Yenidoğan davasında ikinci gün | Hemşire sanık 'işletmeyi' anlatıyor
Özel hastanelerin yenidoğan ünitelerinde en az 10 çocuğun ölümüne neden olan özel hastane çetesinin yargılanması ikinci günü sanık ifadeleriyle devam ediyor.

Özel hastanelerin yenidoğan ünitelerinde SGK'den para almak amacıyla en az 10 bebeğin ölümüne neden olan özel hastane çetesinin yargılandığı duruşma Bakırköy 22.Ağır Ceza Mahkemesinde sürüyor. 22'si tutuklu 47 sanığın yargılandığı dosyada sanık Emine Avcı mazeret belirterek duruşma salonunda hazır bulunmadı. Duruşma ikinci gününde sanıklardan, 11 hastanenin hasta takibini yapan iki hemşireden biri olduğu iddia edilen Hemşire Hasan Basri Gök'ün ifadesi ile başladı.

YENİDOĞAN 'İŞLETMESİ'

Yenidoğan "işletmeye" dair bir sözleşme olduğunu, bu sözleşmenin imzalanarak yenidoğan ünitelerini "işletmeye" başladığını ve hastanenin kendi personelini gönderdiğini ifade eden Gök, bebek sevklerini Fırat Sarı ve İlker Gönen'in yaptığını söyleyerek "SSK'den para kazanıyorlar, 20'de bir gelecek hastayı dolduruyorlardı" dedi. Gök, ailelerden daha fazla yatış parası almaları konusuna ilişkin ise Fırat Sarı'nın aileye 40 bin TL diyerek hastaneye 25 bin TL verdiğini kendisine ve Hakan Doğukan Taşçı'ya yalnızca yemek parası verdiğini öne sürdü.

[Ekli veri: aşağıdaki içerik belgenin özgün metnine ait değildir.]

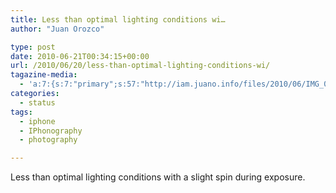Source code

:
 ```yaml
---
title: Less than optimal lighting conditions wi…
author: "Juan Orozco" 

type: post
date: 2010-06-21T00:34:15+00:00
url: /2010/06/20/less-than-optimal-lighting-conditions-wi/
tagazine-media:
  - 'a:7:{s:7:"primary";s:57:"http://iam.juano.info/files/2010/06/IMG_0314-768x1024.jpg";s:6:"images";a:1:{s:57:"http://iam.juano.info/files/2010/06/IMG_0314-768x1024.jpg";a:6:{s:8:"file_url";s:57:"http://iam.juano.info/files/2010/06/IMG_0314-768x1024.jpg";s:5:"width";s:3:"768";s:6:"height";s:4:"1024";s:4:"type";s:5:"image";s:4:"area";s:6:"786432";s:9:"file_path";s:0:"";}}s:6:"videos";a:0:{}s:11:"image_count";s:1:"1";s:6:"author";s:7:"8033531";s:7:"blog_id";s:8:"17975075";s:9:"mod_stamp";s:19:"2010-06-21 00:34:15";}'
categories:
  - status
tags:
  - iphone
  - IPhonography
  - photography

---
```

Less than optimal lighting conditions with a slight spin during exposure.[<img src="https://i1.wp.com/iam.juano.info/files/2010/06/IMG_0314-768x1024.jpg?fit=580%2C580" alt="" class="aligncenter size-large wp-image-2113" data-recalc-dims="1" />][1]

 [1]: https://i1.wp.com/iam.juano.info/files/2010/06/IMG_0314.jpg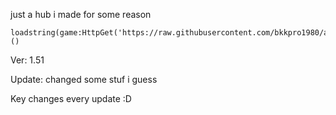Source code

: just a hub i made for some reason

```
loadstring(game:HttpGet('https://raw.githubusercontent.com/bkkpro1980/aHubThatShouldntExist/main/JustaBadLoader.lua'))()
```

Ver: 1.51

Update: changed some stuf i guess

Key changes every update :D
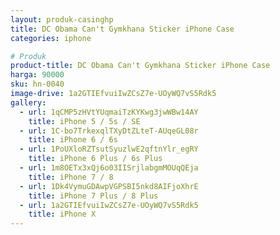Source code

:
 ```yaml
---
layout: produk-casinghp
title: DC Obama Can't Gymkhana Sticker iPhone Case
categories: iphone

# Produk
product-title: DC Obama Can't Gymkhana Sticker iPhone Case
harga: 90000
sku: hn-0040
image-drive: 1a2GTIEfvuiIwZCsZ7e-UOyWQ7vS5Rdk5
gallery:
  - url: 1qCMP5zHVtYUqmaiTzKYKwg3jwWBw14AY
    title: iPhone 5 / 5s / SE
  - url: 1C-bo7TrkexqlTXyDtZLteT-AUqeGL08r
    title: iPhone 6 / 6s
  - url: 1PoUXloRZTsutSyuzlwE2qftnYlr_egRY
    title: iPhone 6 Plus / 6s Plus
  - url: 1m8OETx3xQj6o03IISrjlabgmMOUqQEja
    title: iPhone 7 / 8
  - url: 1Dk4VymuGDAwpVGPSBI5nkd8AIFjoXhrE
    title: iPhone 7 Plus / 8 Plus
  - url: 1a2GTIEfvuiIwZCsZ7e-UOyWQ7vS5Rdk5
    title: iPhone X
---
```

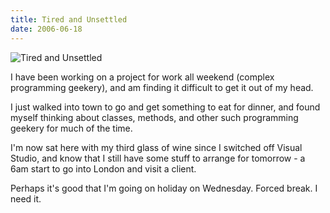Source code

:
 ```yaml
---
title: Tired and Unsettled
date: 2006-06-18
---
```


![Tired and Unsettled](https://source.unsplash.com/4v9Kk01mEbY/1600x900)

I have been working on a project for work all weekend (complex programming geekery), and am finding it difficult to get it out of my head.

I just walked into town to go and get something to eat for dinner, and found myself thinking about classes, methods, and other such programming geekery for much of the time.

I'm now sat here with my third glass of wine since I switched off Visual Studio, and know that I still have some stuff to arrange for tomorrow - a 6am start to go into London and visit a client.

Perhaps it's good that I'm going on holiday on Wednesday. Forced break. I need it.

Tapelerdeki "Doğukan bir eş zamanlı baskın vermişler, Allah'tan 'curosurf'a bile bakmamışlar, mal abi bunlar" şeklindeki ifadesi kendisine sorulan Gök, "Bu ilaçlar dolapta olmamalıydı. Yapılan denetimlerde bakılmamış" diye konuştu. Tapelerdeki "Epikriz yazılmadı, gelip yazabilir misin?" ifadesine ilişkin soruya ise "Değişiyordu, bazen ben de yazıyordum. Karşıdan gelen nota göre yazıyorduk" dedi. 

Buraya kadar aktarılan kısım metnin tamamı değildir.